### ASSIGNMENT
Nothing but the lines holding the string "library" should appear in the answer. Copy them from the entries.

^^^^^^^^^^^^^^^^

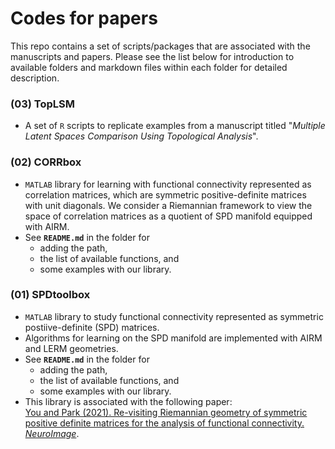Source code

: # Codes for papers

This repo contains a set of scripts/packages that are associated with the 
manuscripts and papers. Please see the list below for introduction to 
available folders and markdown files within each folder for detailed description.

### (03) TopLSM

-   A set of `R` scripts to replicate examples from a manuscript titled "*Multiple Latent Spaces Comparison Using Topological Analysis*".

### (02) CORRbox

-   `MATLAB` library for learning with functional connectivity represented as correlation matrices, which are symmetric positive-definite matrices with unit diagonals. We consider a Riemannian framework to view the space of correlation matrices as a quotient of SPD manifold equipped with AIRM.
-   See **`README.md`** in the folder for
    -   adding the path,
    -   the list of available functions, and
    -   some examples with our library.

### (01) SPDtoolbox

-   `MATLAB` library to study functional connectivity represented as symmetric postiive-definite (SPD) matrices.
-   Algorithms for learning on the SPD manifold are implemented with AIRM and LERM geometries.
-   See **`README.md`** in the folder for
    -   adding the path,
    -   the list of available functions, and
    -   some examples with our library.
-   This library is associated with the following paper:\
    [You and Park (2021). Re-visiting Riemannian geometry of symmetric positive definite matrices for the analysis of functional connectivity. *NeuroImage*](https://doi.org/10.1016/j.neuroimage.2020.117464).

^^^^^^^^^^^^^^^^

### PROBLEM SOLUTION
-   `MATLAB` library for learning with functional connectivity represented as correlation matrices, which are symmetric positive-definite matrices with unit diagonals. We consider a Riemannian framework to view the space of correlation matrices as a quotient of SPD manifold equipped with AIRM.
    -   some examples with our library.
-   `MATLAB` library to study functional connectivity represented as symmetric postiive-definite (SPD) matrices.
    -   some examples with our library.
-   This library is associated with the following paper:\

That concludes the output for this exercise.